This Wednesday will be a key day for the Government. The Senate will begin to discuss the Bases law and the fiscal package, a thermometer that has the market in suspense. Although it would seem that the ruling party would achieve a quorum, There are doubts about whether it will achieve the 37 votes necessary to impose its approval.
It should be noted that the debate in the premises of the Bases law and the fiscal package, will begin this Wednesday, June 12, at 10 in the morning. Expected an extensive session and a much tighter result of what happened in Deputies when the second version of the project obtained 142 affirmative votes.
Just as at the beginning of the government of Javier Milei The market celebrated the search for fiscal balance, Today it is focused on the ruling party getting its first laws in the National Congress and experts agree that the result will have a full impact on the price of Argentine assets.
“I think that within the current context of marked expectation, and sensitivitywhat happens in the treatment of the Bases law and the fiscal package will have immediate repercussions on assets and financial dollars”he told Ambit, the Economist Gustavo Ber.

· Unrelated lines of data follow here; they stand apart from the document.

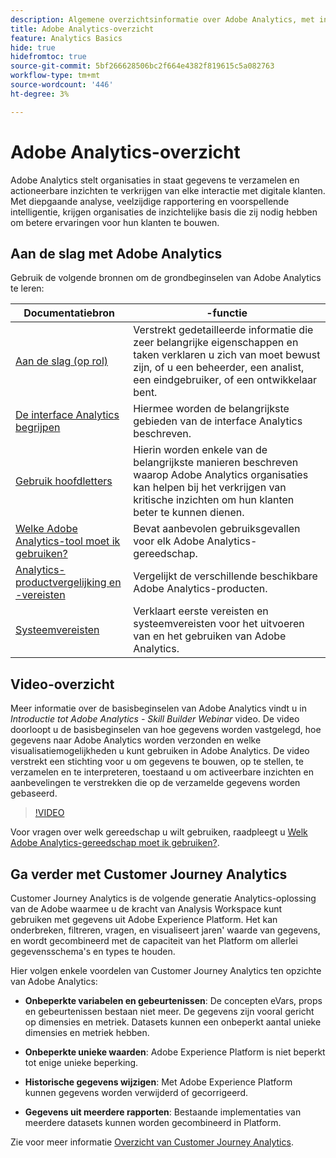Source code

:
 ```yaml
---
description: Algemene overzichtsinformatie over Adobe Analytics, met inbegrip van informatie over de interface van Analytics evenals begonnen informatie voor beheerders, analisten, gebruikers, en ontwikkelaars.
title: Adobe Analytics-overzicht
feature: Analytics Basics
hide: true
hidefromtoc: true
source-git-commit: 5bf266628506bc2f664e4382f819615c5a082763
workflow-type: tm+mt
source-wordcount: '446'
ht-degree: 3%

---
```


# Adobe Analytics-overzicht

Adobe Analytics stelt organisaties in staat gegevens te verzamelen en actioneerbare inzichten te verkrijgen van elke interactie met digitale klanten. Met diepgaande analyse, veelzijdige rapportering en voorspellende intelligentie, krijgen organisaties de inzichtelijke basis die zij nodig hebben om betere ervaringen voor hun klanten te bouwen.

## Aan de slag met Adobe Analytics

Gebruik de volgende bronnen om de grondbeginselen van Adobe Analytics te leren:


| Documentatiebron | -functie |
|---------|----------|
| [Aan de slag (op rol)](/help/analyze/get-started/get-started-by-role.md) | Verstrekt gedetailleerde informatie die zeer belangrijke eigenschappen en taken verklaren u zich van moet bewust zijn, of u een beheerder, een analist, een eindgebruiker, of een ontwikkelaar bent. |
| [De interface Analytics begrijpen](/help/analyze/get-started/analytics-interface.md) | Hiermee worden de belangrijkste gebieden van de interface Analytics beschreven. |
| [Gebruik hoofdletters](/help/analyze/get-started/use-cases.md) | Hierin worden enkele van de belangrijkste manieren beschreven waarop Adobe Analytics organisaties kan helpen bij het verkrijgen van kritische inzichten om hun klanten beter te kunnen dienen. |
| [Welke Adobe Analytics-tool moet ik gebruiken?](/help/analyze/get-started/which-analytics-tool.md) | Bevat aanbevolen gebruiksgevallen voor elk Adobe Analytics-gereedschap. |
| [Analytics-productvergelijking en -vereisten](/help/analyze/get-started/analytics-product-comparison.md) | Vergelijkt de verschillende beschikbare Adobe Analytics-producten. |
| [Systeemvereisten](/help/analyze/get-started/sys-reqs.md) | Verklaart eerste vereisten en systeemvereisten voor het uitvoeren van en het gebruiken van Adobe Analytics. |

## Video-overzicht

Meer informatie over de basisbeginselen van Adobe Analytics vindt u in *Introductie tot Adobe Analytics - Skill Builder Webinar* video. De video doorloopt u de basisbeginselen van hoe gegevens worden vastgelegd, hoe gegevens naar Adobe Analytics worden verzonden en welke visualisatiemogelijkheden u kunt gebruiken in Adobe Analytics. De video verstrekt een stichting voor u om gegevens te bouwen, op te stellen, te verzamelen en te interpreteren, toestaand u om activeerbare inzichten en aanbevelingen te verstrekken die op de verzamelde gegevens worden gebaseerd.

>[!VIDEO](https://video.tv.adobe.com/v/27429/?quality=12)

Voor vragen over welk gereedschap u wilt gebruiken, raadpleegt u [Welk Adobe Analytics-gereedschap moet ik gebruiken?](https://experienceleague.adobe.com/docs/analytics/analyze/admin-overview/which-analytics-tool.html).

## Ga verder met Customer Journey Analytics

Customer Journey Analytics is de volgende generatie Analytics-oplossing van de Adobe waarmee u de kracht van Analysis Workspace kunt gebruiken met gegevens uit Adobe Experience Platform. Het kan onderbreken, filtreren, vragen, en visualiseert jaren&#39; waarde van gegevens, en wordt gecombineerd met de capaciteit van het Platform om allerlei gegevensschema&#39;s en types te houden.

Hier volgen enkele voordelen van Customer Journey Analytics ten opzichte van Adobe Analytics:

* **Onbeperkte variabelen en gebeurtenissen**: De concepten eVars, props en gebeurtenissen bestaan niet meer. De gegevens zijn vooral gericht op dimensies en metriek. Datasets kunnen een onbeperkt aantal unieke dimensies en metriek hebben.

* **Onbeperkte unieke waarden**: Adobe Experience Platform is niet beperkt tot enige unieke beperking.

* **Historische gegevens wijzigen**: Met Adobe Experience Platform kunnen gegevens worden verwijderd of gecorrigeerd.

* **Gegevens uit meerdere rapporten**: Bestaande implementaties van meerdere datasets kunnen worden gecombineerd in Platform.

Zie voor meer informatie [Overzicht van Customer Journey Analytics](https://experienceleague.adobe.com/docs/analytics-platform/using/cja-overview/cja-overview.html?lang=en).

And he explained that this is because “it will quickly generate readings on political and economic scenarios, among which the sustainability of the fiscal balance that has been acting as an anchor stands out.”
Possible scenarios and how the dollar and bonds could react
For Francisco MartinCEO of Take Investments“a priori The market discounts that the Law is approved in general with some changes in particular; taking into account that the most important thing about the law is the fiscal package. Without a doubt this scenario, even if it returns to Deputies, will have a positive effect.”
Opposite case, If approval is not achieved, “the short-term decline could be very strong”, he highlighted. “In The most optimistic scenario is a total approval of the law without modifications, where the increase could be strongamplified by the corrections of recent days,” Martín concluded.
For its part, Javier CasabalFixed Income Strategist at Adcap, detailed what could happen with sovereign bonds in dollars. “Last week our scenario was for bonds to return to March 1 prices and they really approached those levels. But now, the mood of the markets began to improve and it seems that the correction ended when the Global 2035 (GD35) reached $39 on Friday.”.
“Some considered that Those levels were an overreaction and that Milei still has some tools in Congress and is not governing aloneas the prices of March 1 suggested,” the expert concluded.
Meanwhile, the economist Federico Glustein He focused on analyzing what could happen to stock dollars and the blue. For him, “the logical thing would be that Parallel prices will drop if the Law is approved because part of the uncertainty generated in political terms dissipates. and an upward trend could continue if it is not approved or there are modifications, understanding the existing power vacuum that the Government has.”
Bases Law: why it is important for the market that it be approved
To its turn, Rafael Di Giorno of Proficioin a conversation with this medium, clarified why the market looks closely at this key test from the Government: “On the one hand, it is the political issue, the strength that the ruling party can demonstrate and, the other part, has to do with the tax issue because it has a significant impact in terms of revenue“.
For the expert, the non-creation of the Incentive Regime for Large Investments (RIGI) would have an impact in the medium term. Di Giorno, however, said that the weather is “very undefined” and that this was evidenced in the volatility that financial assets had in recent days.